Fewer people renewing private health insurance

Fewer people renewing private health insurance

According to new research from Roy Morgan, in the year to March 2018, around 256,000 Australians chose not to renew their private health insurance.

This represents an increase from the same period in 2017, when the figure was 182,000, and is the highest number in the last five years.

Roy Morgan’s Single Source survey involved more than 50,000 consumers per annum, including over 20,000 private health insurance members.

The main reason consumers cited for not renewing their health insurance was that it is ‘too expensive’. This increased to 53.3 per cent in the last year, compared with 47.1 per cent in the previous year. Another key concern was found to be ‘too much out of pocket expense’, which increased from 12.8 per cent to 19.1 per cent.

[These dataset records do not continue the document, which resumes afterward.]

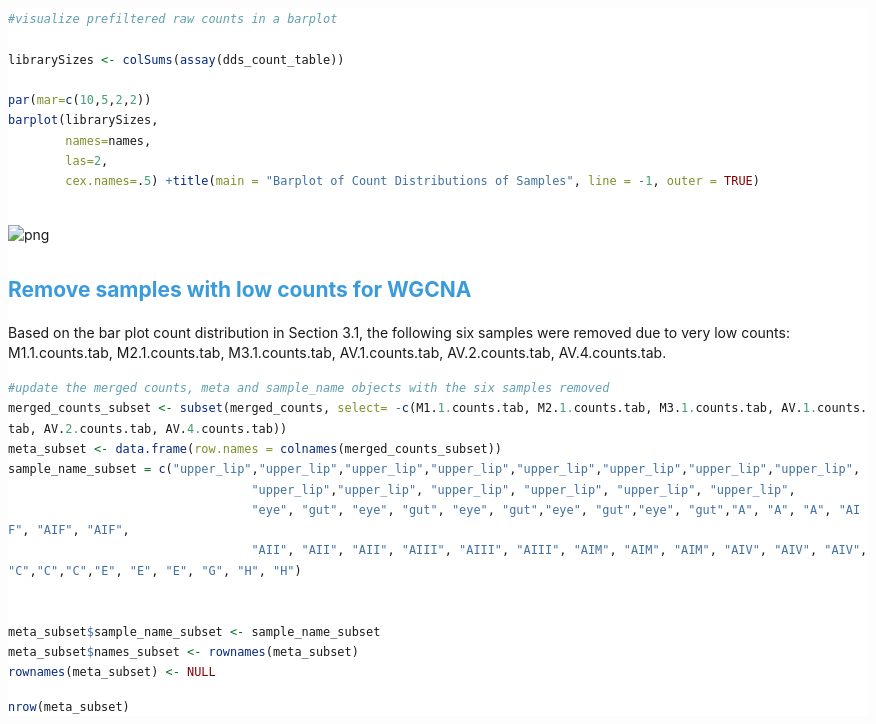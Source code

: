 
```R
#visualize prefiltered raw counts in a barplot  

librarySizes <- colSums(assay(dds_count_table))

par(mar=c(10,5,2,2))  
barplot(librarySizes, 
        names=names, 
        las=2, 
        cex.names=.5) +title(main = "Barplot of Count Distributions of Samples", line = -1, outer = TRUE)
       


```






![png](output_18_1.png)


<h2 style="color: #3A9BDC;"> Remove samples with low counts for WGCNA </h2> 

Based on the bar plot count distribution in Section 3.1, the following six samples were removed due to very low counts: M1.1.counts.tab, M2.1.counts.tab, M3.1.counts.tab, AV.1.counts.tab, AV.2.counts.tab, AV.4.counts.tab.



```R
#update the merged counts, meta and sample_name objects with the six samples removed 
merged_counts_subset <- subset(merged_counts, select= -c(M1.1.counts.tab, M2.1.counts.tab, M3.1.counts.tab, AV.1.counts.tab, AV.2.counts.tab, AV.4.counts.tab))
meta_subset <- data.frame(row.names = colnames(merged_counts_subset)) 
sample_name_subset = c("upper_lip","upper_lip","upper_lip","upper_lip","upper_lip","upper_lip","upper_lip","upper_lip",
                                  "upper_lip","upper_lip", "upper_lip", "upper_lip", "upper_lip", "upper_lip", 
                                  "eye", "gut", "eye", "gut", "eye", "gut","eye", "gut","eye", "gut","A", "A", "A", "AIF", "AIF", "AIF",
                                  "AII", "AII", "AII", "AIII", "AIII", "AIII", "AIM", "AIM", "AIM", "AIV", "AIV", "AIV", "C","C","C","E", "E", "E", "G", "H", "H")


meta_subset$sample_name_subset <- sample_name_subset
meta_subset$names_subset <- rownames(meta_subset)
rownames(meta_subset) <- NULL

```


```R
nrow(meta_subset)
```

Nearly one in six members who didn’t renew said that ‘Medicare suits my needs’. Roy Morgan said that it appears that there are an increasing number of people seeing no real value in having private health insurance, given its cost and perceived benefits over relying on Medicare.

“This research has shown that apart from the cost of health insurance being a major problem for customer retention, it should be related to the perceived benefits or value of paying increasingly high premiums,” said Norman Morris, Industry Communications Director at Roy Morgan. “With a large proportion of individuals who leave saying that there remains a major gap for them to pay (i.e. ‘too much out of pocket expense’) and ‘Medibank suits my needs’, there is major doubt among many members regarding the current value to them of retaining their private health insurance. It is up to the health funds to communicate the value of having private health insurance over just relying on Medicare.”